- Data -
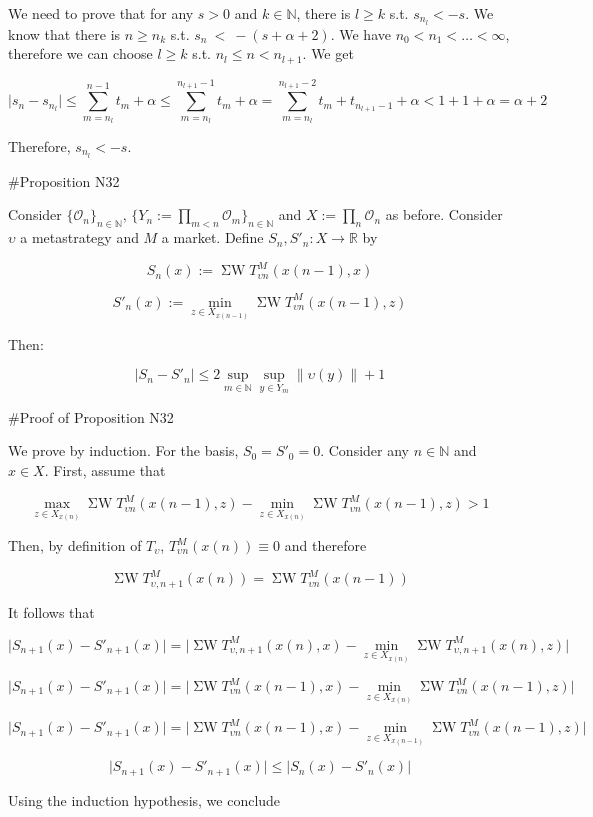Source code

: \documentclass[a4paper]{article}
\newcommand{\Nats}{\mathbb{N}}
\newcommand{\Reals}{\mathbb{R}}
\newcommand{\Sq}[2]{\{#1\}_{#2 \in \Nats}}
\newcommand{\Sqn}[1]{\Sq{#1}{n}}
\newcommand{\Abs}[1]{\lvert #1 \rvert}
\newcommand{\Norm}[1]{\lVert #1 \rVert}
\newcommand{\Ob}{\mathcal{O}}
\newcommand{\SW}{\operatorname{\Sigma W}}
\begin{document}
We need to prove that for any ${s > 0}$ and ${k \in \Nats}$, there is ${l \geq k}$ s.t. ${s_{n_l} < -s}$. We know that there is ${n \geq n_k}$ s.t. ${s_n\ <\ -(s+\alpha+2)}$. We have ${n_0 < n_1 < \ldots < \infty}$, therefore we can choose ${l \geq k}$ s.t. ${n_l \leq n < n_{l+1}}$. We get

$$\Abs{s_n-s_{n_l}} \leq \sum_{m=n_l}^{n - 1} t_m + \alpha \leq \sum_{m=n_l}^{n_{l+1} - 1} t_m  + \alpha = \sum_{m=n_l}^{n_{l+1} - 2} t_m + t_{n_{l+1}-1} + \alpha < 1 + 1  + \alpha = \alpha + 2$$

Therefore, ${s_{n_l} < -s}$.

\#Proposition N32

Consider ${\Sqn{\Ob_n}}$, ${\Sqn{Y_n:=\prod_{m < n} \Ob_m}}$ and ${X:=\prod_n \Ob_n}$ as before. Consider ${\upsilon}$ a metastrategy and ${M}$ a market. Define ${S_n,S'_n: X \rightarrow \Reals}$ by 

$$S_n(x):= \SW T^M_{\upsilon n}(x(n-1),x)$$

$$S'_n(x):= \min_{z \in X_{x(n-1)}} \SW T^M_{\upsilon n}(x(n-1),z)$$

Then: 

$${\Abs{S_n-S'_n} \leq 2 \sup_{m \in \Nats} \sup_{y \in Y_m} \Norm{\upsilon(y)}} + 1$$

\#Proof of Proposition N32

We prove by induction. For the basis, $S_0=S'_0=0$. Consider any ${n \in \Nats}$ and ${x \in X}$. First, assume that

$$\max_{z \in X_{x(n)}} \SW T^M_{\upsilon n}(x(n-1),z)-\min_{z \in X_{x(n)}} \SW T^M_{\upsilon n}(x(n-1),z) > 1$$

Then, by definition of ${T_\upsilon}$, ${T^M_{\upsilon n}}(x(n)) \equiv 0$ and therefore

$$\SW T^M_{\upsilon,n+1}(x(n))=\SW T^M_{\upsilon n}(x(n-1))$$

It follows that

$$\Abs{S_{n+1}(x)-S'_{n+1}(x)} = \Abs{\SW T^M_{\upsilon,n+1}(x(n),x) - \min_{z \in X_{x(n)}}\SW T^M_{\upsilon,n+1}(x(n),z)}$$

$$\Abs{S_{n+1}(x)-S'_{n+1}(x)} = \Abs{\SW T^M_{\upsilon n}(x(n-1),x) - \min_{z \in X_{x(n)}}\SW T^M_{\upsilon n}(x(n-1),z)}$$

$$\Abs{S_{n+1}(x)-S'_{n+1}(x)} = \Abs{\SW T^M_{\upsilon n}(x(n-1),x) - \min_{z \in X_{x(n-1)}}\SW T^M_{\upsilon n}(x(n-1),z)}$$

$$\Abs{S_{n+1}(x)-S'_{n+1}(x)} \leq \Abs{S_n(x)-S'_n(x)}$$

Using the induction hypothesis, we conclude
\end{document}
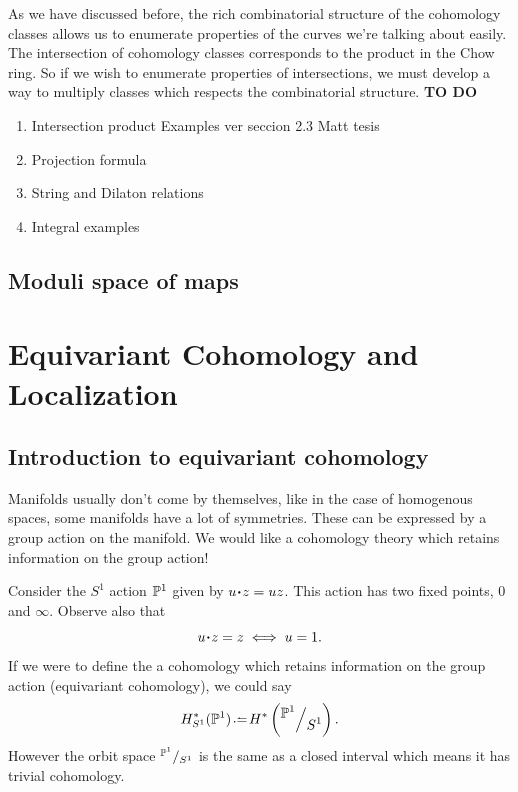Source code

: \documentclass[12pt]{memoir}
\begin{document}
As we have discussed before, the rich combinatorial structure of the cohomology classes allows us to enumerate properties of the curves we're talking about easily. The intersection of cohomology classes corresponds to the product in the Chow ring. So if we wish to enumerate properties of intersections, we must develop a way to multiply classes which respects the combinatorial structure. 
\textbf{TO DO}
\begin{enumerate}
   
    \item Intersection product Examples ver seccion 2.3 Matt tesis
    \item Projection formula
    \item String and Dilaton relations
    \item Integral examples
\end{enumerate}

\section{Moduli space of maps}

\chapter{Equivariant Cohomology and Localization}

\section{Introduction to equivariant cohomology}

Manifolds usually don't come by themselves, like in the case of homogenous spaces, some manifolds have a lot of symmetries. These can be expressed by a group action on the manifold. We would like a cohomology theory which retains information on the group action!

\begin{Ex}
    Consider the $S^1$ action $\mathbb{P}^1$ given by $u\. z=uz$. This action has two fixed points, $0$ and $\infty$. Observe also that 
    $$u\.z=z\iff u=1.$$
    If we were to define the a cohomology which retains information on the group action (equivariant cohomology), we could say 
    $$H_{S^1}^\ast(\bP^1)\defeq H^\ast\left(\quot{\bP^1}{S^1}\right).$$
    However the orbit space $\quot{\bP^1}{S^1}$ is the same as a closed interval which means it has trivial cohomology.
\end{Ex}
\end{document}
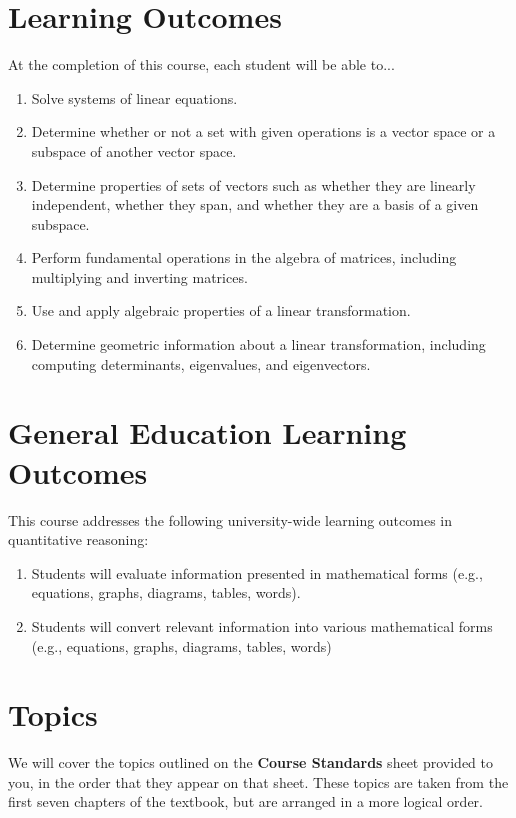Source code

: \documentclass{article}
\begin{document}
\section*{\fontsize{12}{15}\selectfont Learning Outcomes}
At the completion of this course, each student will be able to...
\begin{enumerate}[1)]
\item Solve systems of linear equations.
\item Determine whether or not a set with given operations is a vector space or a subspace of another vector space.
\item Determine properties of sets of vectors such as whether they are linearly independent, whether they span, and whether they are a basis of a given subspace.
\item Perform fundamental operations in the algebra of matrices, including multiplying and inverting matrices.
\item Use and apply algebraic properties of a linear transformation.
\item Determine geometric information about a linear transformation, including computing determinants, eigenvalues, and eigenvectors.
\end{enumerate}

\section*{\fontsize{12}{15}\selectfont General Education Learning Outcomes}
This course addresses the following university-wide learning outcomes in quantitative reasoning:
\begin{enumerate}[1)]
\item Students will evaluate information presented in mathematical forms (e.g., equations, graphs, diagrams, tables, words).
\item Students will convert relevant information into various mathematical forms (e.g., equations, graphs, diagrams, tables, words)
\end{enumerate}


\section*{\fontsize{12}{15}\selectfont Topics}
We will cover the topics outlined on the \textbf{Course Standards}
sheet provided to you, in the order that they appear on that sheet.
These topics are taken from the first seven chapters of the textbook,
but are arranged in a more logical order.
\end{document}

- Exercise description -
Could you write out only the lines of the listing above from the one that contains "sheet provided to" through its final line, exactly and inclusive?

- Answer to the problem -
sheet provided to you, in the order that they appear on that sheet.
These topics are taken from the first seven chapters of the textbook,
but are arranged in a more logical order.
\end{document}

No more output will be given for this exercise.